Question
I'm using the python module PLY to write a parser, and I am implementing as I go. I have a simple rule to detect strings:
r'("|\').*("|\')'
When lexer errors are thrown I have this:
def t_error (t) :
print 'Illegal lexer input line ' + str(t.lineno) + ' ' + t.value[:16]
sys.exit(-1)
When I feed my parser the following input:
parse("preg_match('%^[\*\%]+$%', $keywords)")
I get back this in return:
Illegal lexer input line 1 %^[\*\%]+$%', $k
My questions are:
1) Why am I not parsing this string? It seems like my regex should properly handle this string.
2) How can I fix this?
edit:
I have narrowed the problem down a bit. The following strings throw illegal lexer input errors by themselves:
'%'
'^'
Solution
Even if this regex were working it isn't quite doing what you want it to, for example it would accept "this'
, which isn't really a string. This is also the cause of the "illegal lexer input"...

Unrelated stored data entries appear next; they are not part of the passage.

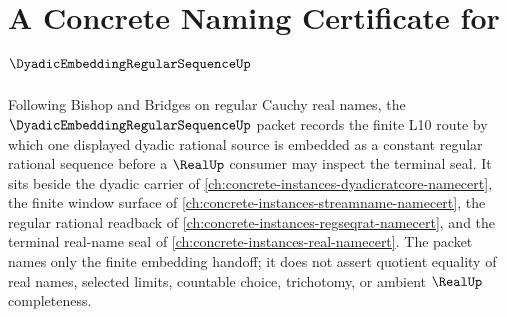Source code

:\chapter{A Concrete Naming Certificate for $\DyadicEmbeddingRegularSequenceUp$}
\label{ch:concrete-instances-dyadic-embedding-regular-sequence-namecert}

Following Bishop and Bridges on regular Cauchy real names, the $\DyadicEmbeddingRegularSequenceUp$ packet records the finite L10 route by which one displayed dyadic rational source is embedded as a constant regular rational sequence before a $\RealUp$ consumer may inspect the terminal seal. It sits beside the dyadic carrier of \autoref{ch:concrete-instances-dyadicratcore-namecert}, the finite window surface of \autoref{ch:concrete-instances-streamname-namecert}, the regular rational readback of \autoref{ch:concrete-instances-regseqrat-namecert}, and the terminal real-name seal of \autoref{ch:concrete-instances-real-namecert}. The packet names only the finite embedding handoff; it does not assert quotient equality of real names, selected limits, countable choice, trichotomy, or ambient $\RealUp$ completeness.

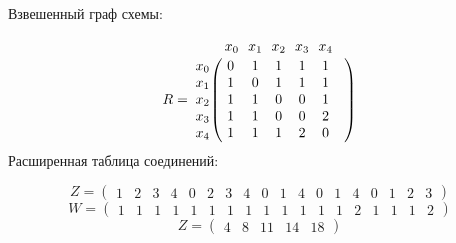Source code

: \documentclass{article}
\begin{document}
Взвешенный граф схемы:
\begin{figure}[h!]
\end{figure}
$$
R =
\bordermatrix{ & x_{0} \!&\! x_{1} \!&\! x_{2} \!&\! x_{3} \!&\! x_{4} \!&\! \cr 
x_{0} \!&\! 0 \!&\! 1 \!&\! 1 \!&\! 1 \!&\! 1 \!&\! \cr
x_{1} \!&\! 1 \!&\! 0 \!&\! 1 \!&\! 1 \!&\! 1 \!&\! \cr
x_{2} \!&\! 1 \!&\! 1 \!&\! 0 \!&\! 0 \!&\! 1 \!&\! \cr
x_{3} \!&\! 1 \!&\! 1 \!&\! 0 \!&\! 0 \!&\! 2 \!&\! \cr
x_{4} \!&\! 1 \!&\! 1 \!&\! 1 \!&\! 2 \!&\! 0 \!&\! \cr
}$$
Расширенная таблица соединений:

$$
 Z =\left(
\begin{array}{cccccccccccccccccc}
1 \!&\! 2 \!&\! 3 \!&\! 4 \!&\! 0 \!&\! 2 \!&\! 3 \!&\! 4 \!&\! 0 \!&\! 1 \!&\! 4 \!&\! 0 \!&\! 1 \!&\! 4 \!&\! 0 \!&\! 1 \!&\! 2 \!&\! 3 
\end{array}
\right)$$
$$
 W =\left(
\begin{array}{cccccccccccccccccc}
1 \!&\! 1 \!&\! 1 \!&\! 1 \!&\! 1 \!&\! 1 \!&\! 1 \!&\! 1 \!&\! 1 \!&\! 1 \!&\! 1 \!&\! 1 \!&\! 1 \!&\! 2 \!&\! 1 \!&\! 1 \!&\! 1 \!&\! 2 
\end{array}
\right)$$
$$
 Z =\left(
\begin{array}{ccccc}
4 \!&\! 8 \!&\! 11 \!&\! 14 \!&\! 18 
\end{array}
\right)$$
\end{document}
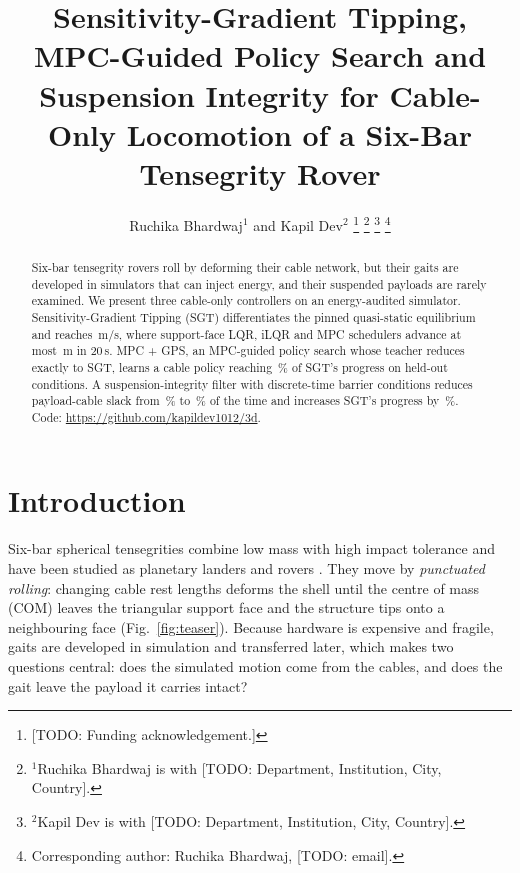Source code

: \documentclass[letterpaper,10pt,conference]{IEEEtran}
\newcommand{\todo}[1]{\textcolor[rgb]{0.85,0,0}{[TODO: #1]}}
\newcommand{\coderepo}{\url{https://github.com/kapildev1012/3d}}
\begin{document}
\title{Sensitivity-Gradient Tipping, MPC-Guided Policy Search and Suspension
Integrity for Cable-Only Locomotion of a Six-Bar Tensegrity Rover}

\author{Ruchika Bhardwaj$^{1}$ and Kapil Dev$^{2}$%
\thanks{\todo{Funding acknowledgement.}}%
\thanks{$^{1}$Ruchika Bhardwaj is with \todo{Department, Institution, City, Country}.}%
\thanks{$^{2}$Kapil Dev is with \todo{Department, Institution, City, Country}.}%
\thanks{Corresponding author: Ruchika Bhardwaj, \todo{email}.}}

\maketitle

\begin{abstract}
Six-bar tensegrity rovers roll by deforming their cable network, but
their gaits are developed in simulators that can inject energy, and
their suspended payloads are rarely examined. We present three
cable-only controllers on an energy-audited simulator. Sensitivity-Gradient
Tipping (SGT) differentiates the pinned quasi-static equilibrium and
reaches \nSgtSpeed\,m/s, where support-face LQR, iLQR and MPC schedulers
advance at most \baseBestProgress\,m in 20\,s. MPC + GPS, an MPC-guided
policy search whose teacher reduces exactly to SGT, learns a cable
policy reaching \gpsRatio\,\% of SGT's progress on held-out conditions.
A suspension-integrity filter with discrete-time barrier conditions
reduces payload-cable slack from \shSlackOffSgt\,\% to \shSlackOnSgt\,\%
of the time and increases SGT's progress by \shProgGainSgt\,\%. Code:
\coderepo.
\end{abstract}

\section{Introduction}

Six-bar spherical tensegrities combine low mass with high impact
tolerance and have been studied as planetary landers and rovers
\cite{sabelhaus2015superball,littlefield2019kinodynamic}. They move by
\emph{punctuated rolling}: changing cable rest lengths deforms the shell
until the centre of mass (COM) leaves the triangular support face and
the structure tips onto a neighbouring face (Fig.~\ref{fig:teaser}).
Because hardware is expensive and fragile, gaits are developed in
simulation \cite{mirletz2015reality,zhang2017deep} and transferred
later, which makes two questions central: does the simulated motion come
from the cables, and does the gait leave the payload it carries intact?
\end{document}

After having done it's job and found the first string in "preg_match('
the lexer is then upset when each of the next 11 characters %^[\*\%]+$%
are illegal (and not in t_ignore
), since they don't even start with "
or '
.
.
Try doing this with two cases for "
and '
: "Starts with quote, some things which aren't quote, ends with quote." That is:
r'("[^"]*")|(\'[^\']*\')'
Or, if you want to include escaped speech marks:
r'("(\\"|[^"])*")|(\'(\\\'|[^\'])*\')'